• Records from a dataset:
--------------------------------
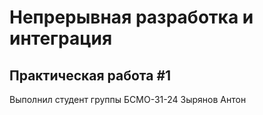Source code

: # Непрерывная разработка и интеграция 
## Практическая работа #1
Выполнил студент группы БСМО-31-24 Зырянов Антон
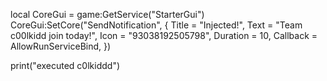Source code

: local CoreGui = game:GetService("StarterGui")
CoreGui:SetCore("SendNotification", {
    Title = "Injected!",
    Text = "Team c00lkidd join today!",
    Icon = "93038192505798",
    Duration = 10,
    Callback = AllowRunServiceBind,
})

print("executed c0lkiddd")
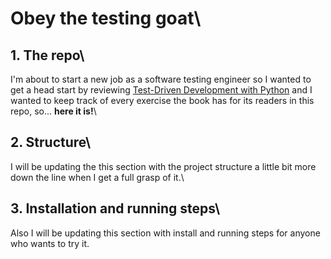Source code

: # Obey the testing goat\

## 1. The repo\
I'm about to start a new job as a software testing engineer so I wanted to get a head start by reviewing [Test-Driven Development with Python](https://www.obeythetestinggoat.com/book/part1.harry.html) and I wanted to keep track of every exercise the book has for its readers in this repo, so... **here it is!**\

## 2. Structure\
I will be updating the this section with the project structure a little bit more down the line when I get a full grasp of it.\

## 3. Installation and running steps\
Also I will be updating this section with install and running steps for anyone who wants to try it.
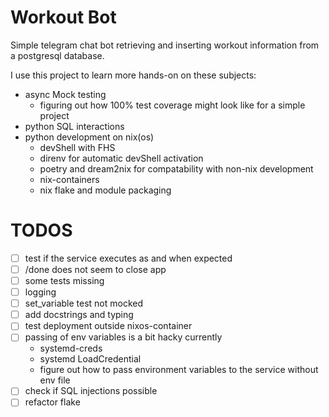 # Workout Bot
Simple telegram chat bot retrieving and inserting workout information from a postgresql database.

I use this project to learn more hands-on on these subjects:
  - async Mock testing
    - figuring out how 100% test coverage might look like for a simple project
  - python SQL interactions
  - python development on nix(os)
    - devShell with FHS
    - direnv for automatic devShell activation
    - poetry and dream2nix for compatability with non-nix development
    - nix-containers
    - nix flake and module packaging

# TODOS
  - [ ] test if the service executes as and when expected
  - [ ] /done does not seem to close app
  - [ ] some tests missing
  - [ ] logging
  - [ ] set_variable test not mocked
  - [ ] add docstrings and typing
  - [ ] test deployment outside nixos-container
  - [ ] passing of env variables is a bit hacky currently 
    - systemd-creds
    - systemd LoadCredential
    - figure out how to pass environment variables to the service without env file
  - [ ] check if SQL injections possible
  - [ ] refactor flake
--------------------------------
• DIRECTIONS: For this exercise, please output exactly the lines above starting at the line with "- async Mock testing" and ending at the line with "- direnv for", ends included.

• RESULT FOR THIS TASK:
  - async Mock testing
    - figuring out how 100% test coverage might look like for a simple project
  - python SQL interactions
  - python development on nix(os)
    - devShell with FHS
    - direnv for automatic devShell activation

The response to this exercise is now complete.